The boy was thought to have sneaked into the landing gear compartment of the Airbus A320 by crossing the fences on Tuesday night without being noticed by security workers, said an airport official who gave only his surname, Xing.
"The investigations jointly launched by the airport and the CAAC's Northwestern Bureau are still on the way," Xing said.
Local police are trying to confirm the boy's identity, the Xinhua News Agency reported yesterday.
Zhang expressed his opinion on where the blame lay.
"Some aviation companies are found to neglect security management while devoting their attention to seeking profit," he said.
According to Zhang, among China's 137 airports, some fail to meet the standard that CAAC regulates.
"Furthermore, more than 30 of the airports are used for both civil and military purposes, which increases the possible gaps because of the unclear responsibility for management," Zhang said.

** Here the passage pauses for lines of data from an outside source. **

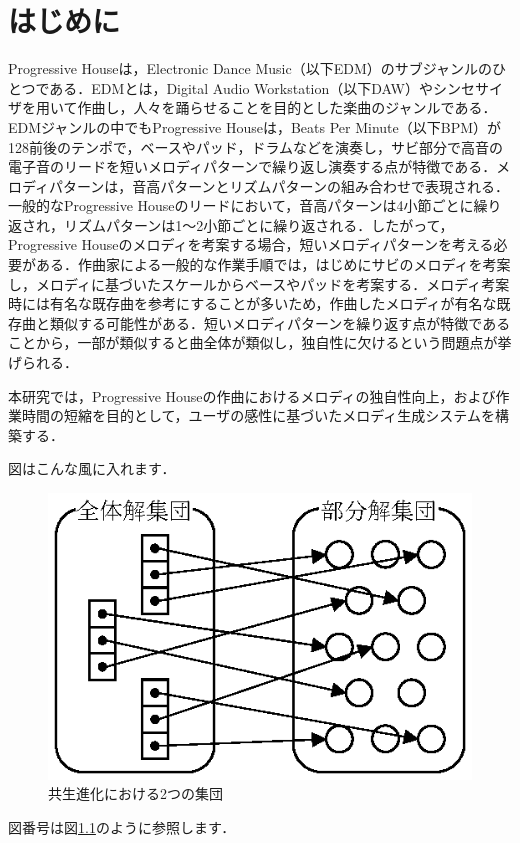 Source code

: \chapter{はじめに}
Progressive Houseは，Electronic Dance Music（以下EDM）のサブジャンルのひとつである\cite{Sonja18}．EDMとは，Digital Audio Workstation（以下DAW）やシンセサイザを用いて作曲し，人々を踊らせることを目的とした楽曲のジャンルである．EDMジャンルの中でもProgressive Houseは，Beats Per Minute（以下BPM）が128前後のテンポで，ベースやパッド，ドラムなどを演奏し，サビ部分で高音の電子音のリードを短いメロディパターンで繰り返し演奏する点が特徴である．メロディパターンは，音高パターンとリズムパターンの組み合わせで表現される．一般的なProgressive Houseのリードにおいて，音高パターンは4小節ごとに繰り返され，リズムパターンは1〜2小節ごとに繰り返される．したがって，Progressive Houseのメロディを考案する場合，短いメロディパターンを考える必要がある．作曲家による一般的な作業手順では，はじめにサビのメロディを考案し，メロディに基づいたスケールからベースやパッドを考案する．メロディ考案時には有名な既存曲を参考にすることが多いため，作曲したメロディが有名な既存曲と類似する可能性がある．短いメロディパターンを繰り返す点が特徴であることから，一部が類似すると曲全体が類似し，独自性に欠けるという問題点が挙げられる．

本研究では，Progressive Houseの作曲におけるメロディの独自性向上，および作業時間の短縮を目的として，ユーザの感性に基づいたメロディ生成システムを構築する．




図はこんな風に入れます．

\begin{figure}[tbhp]
\begin{center}
\includegraphics[scale=0.95]{image/se.eps}
\caption{共生進化における2つの集団}
\label{fig:02se}
\end{center}
\end{figure}

図番号は図\ref{fig:02se}のように参照します．
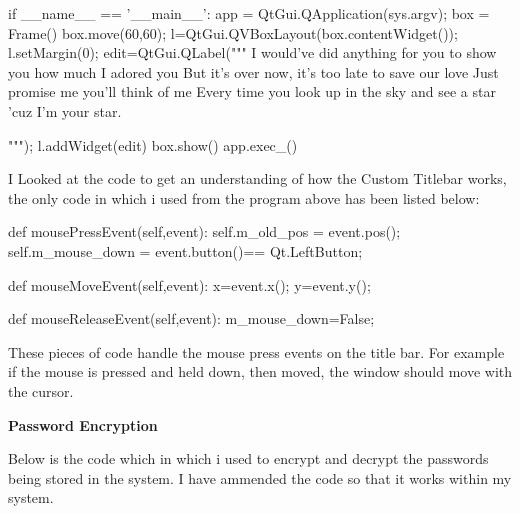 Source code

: \begin{python}
if __name__ == '__main__':
    app = QtGui.QApplication(sys.argv);
    box = Frame()
    box.move(60,60);
    l=QtGui.QVBoxLayout(box.contentWidget());
    l.setMargin(0);
    edit=QtGui.QLabel("""
I would've did anything for you to show you how much I adored you
But it's over now, it's too late to save our love
Just promise me you'll think of me
Every time you look up in the sky and see a star 'cuz I'm  your star.

                          """);
    l.addWidget(edit)
    box.show()
    app.exec_()

\end{python}


I Looked at the code to get an understanding of how the Custom Titlebar works, the only code in which i used from the program above has been listed below:

\begin{python}

def mousePressEvent(self,event):
        self.m_old_pos = event.pos();
        self.m_mouse_down = event.button()== Qt.LeftButton;
   
def mouseMoveEvent(self,event):
        x=event.x();
        y=event.y();
        
def mouseReleaseEvent(self,event):
        m_mouse_down=False;

\end{python}

These pieces of code handle the mouse press events on the title bar. For example if the mouse is pressed and held down, then moved, the window should move with the cursor.

\textbf{Password Encryption}

Below is the code which in which i used to encrypt and decrypt the passwords being stored in the system. I have ammended the code so that it works within my system.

One example happened in Kunming, Yunnan Province, last November, when two boys, aged 13 and 14, stowed away in the landing gear compartment of a Sichuan Airlines jet. The 13-year-old fell from the plane shortly after takeoff and died. The other boy survived the flight across Southwest China to Chongqing.
"The accident at Kunming airport was caused by the unclear responsibility in the field division and management, as the airport is used for both civil and military purposes," Zhang said.
The administration, as the industry watchdog, is urging aviation enterprises to improve their safety and security measures, he said.